Question

Two identical cylindrical vessels with their bases at the same level; each contain a liquid of density $\rho$. The area of both is S, but in one vessel the height of liquid in one vessel is ${h_1}$ and in the other is ${h_2}$. The work done when both cylinders are connected, by gravity in equalizing the levels is
A. $\dfrac{1}{4}g\rho S{\left( {{h_2} - {h_1}} \right)^2}$
B. $g\rho S{\left( {{h_2} - {h_1}} \right)^2}$
C. $g\rho S\left( {{h_2} - {h_1}} \right)$
D. $\dfrac{1}{4}g\rho S\left( {{h_2} - {h_1}} \right)$

Answer 1

Consider that the liquids in both the cylinders will reach some equilibrium height h. The work done by both the cylinders in reaching that height will be equal to the work done by gravity. Gravitational force will balance the level of the fluids. Find this work done on each cylinder, add them for the final answer.

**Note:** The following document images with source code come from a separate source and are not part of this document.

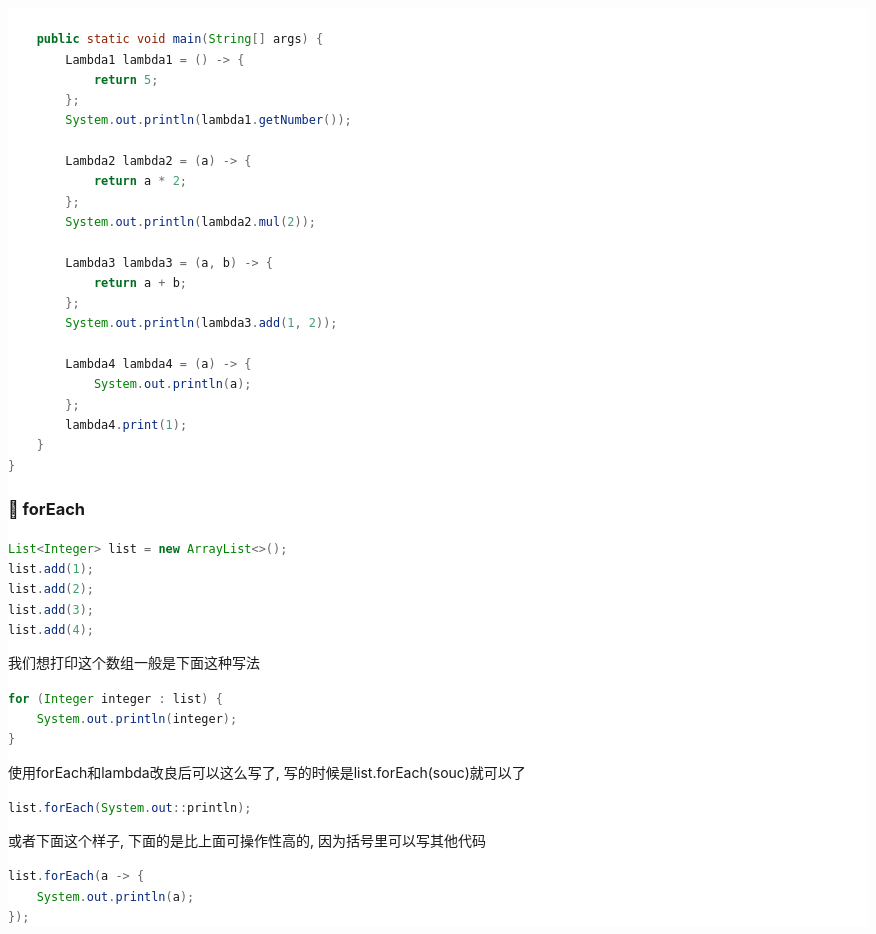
 ```java

    public static void main(String[] args) {
        Lambda1 lambda1 = () -> {
            return 5;
        };
        System.out.println(lambda1.getNumber());

        Lambda2 lambda2 = (a) -> {
            return a * 2;
        };
        System.out.println(lambda2.mul(2));

        Lambda3 lambda3 = (a, b) -> {
            return a + b;
        };
        System.out.println(lambda3.add(1, 2));

        Lambda4 lambda4 = (a) -> {
            System.out.println(a);
        };
        lambda4.print(1);
    }
}
```

### 🌲 forEach

```java
List<Integer> list = new ArrayList<>();
list.add(1);
list.add(2);
list.add(3);
list.add(4);
```

我们想打印这个数组一般是下面这种写法

```java
for (Integer integer : list) {
	System.out.println(integer);
}
```

使用forEach和lambda改良后可以这么写了, 写的时候是list.forEach(souc)就可以了

```java
list.forEach(System.out::println);
```

或者下面这个样子, 下面的是比上面可操作性高的, 因为括号里可以写其他代码

```java
list.forEach(a -> {
	System.out.println(a);
});
```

Complete step by step answer:
Fluids have a property that they reach at an equilibrium height irrespective of the volume, area or cross section of their container. In this case too, the liquid will reach some height ‘h’ when the equilibrium is obtained. We have to find the work done by both the cylinders. This work done will be in the form of change in potential energy as follows:
Let us consider that ${h_2} > {h_1}$ so the level of water in ${h_2}$ will decrease and the level of water in other vessels will increase.
Work done by first cylinder and second cylinder will be:
${W_{cylinder1}} = S\rho g\dfrac{{{h_1}}}{2}({h_1} - h)$
${W_{cylinder2}} = S\rho g\dfrac{{{h_2}}}{2}({h_2} - h)$
But this work is done by gravity, so the total work done by gravity will be:
${W_{gravity}} = {W_{cylinder1}} + {W_{cylinder2}}$
$\Rightarrow {W_{gravity}} = S\rho g\dfrac{{{h_1}}}{2}({h_1} - h) + S\rho g\dfrac{{{h_2}}}{2}({h_2} - h)$
Also, we know that, the volume of water must be conserved, this implies:
$h = \dfrac{{{h_1} + {h_2}}}{2}$
Substituting this value in above equation, we have
${W_{gravity}} = S\rho g\dfrac{{{h_1}}}{2}({h_1} - \left( {\dfrac{{{h_1} + {h_2}}}{2}} \right)) + S\rho g\dfrac{{{h_2}}}{2}({h_2} - \left( {\dfrac{{{h_1} + {h_2}}}{2}} \right))$
$\Rightarrow {W_{gravity}} = S\rho g{\left( {\dfrac{{{h_1} - {h_2}}}{2}} \right)^2}$
Therefore, the work done when both cylinders are connected, by gravity in equalizing the levels is $\dfrac{1}{4}S\rho g{\left( {{h_1} - {h_2}} \right)^2}$

So, the correct answer is “Option A”.

Note:
We need to consider that one height is greater than another as it is not mentioned in the question. If both the heights were equal, work done by gravity will be zero as there will be no movement in the fluid. Mass can also be expressed in terms of density and volume.A liquid can have a free surface at which the pressure is constant and equal to the gas or vapor pressure over it. An essential difference between liquids and gases lies in their compressibility.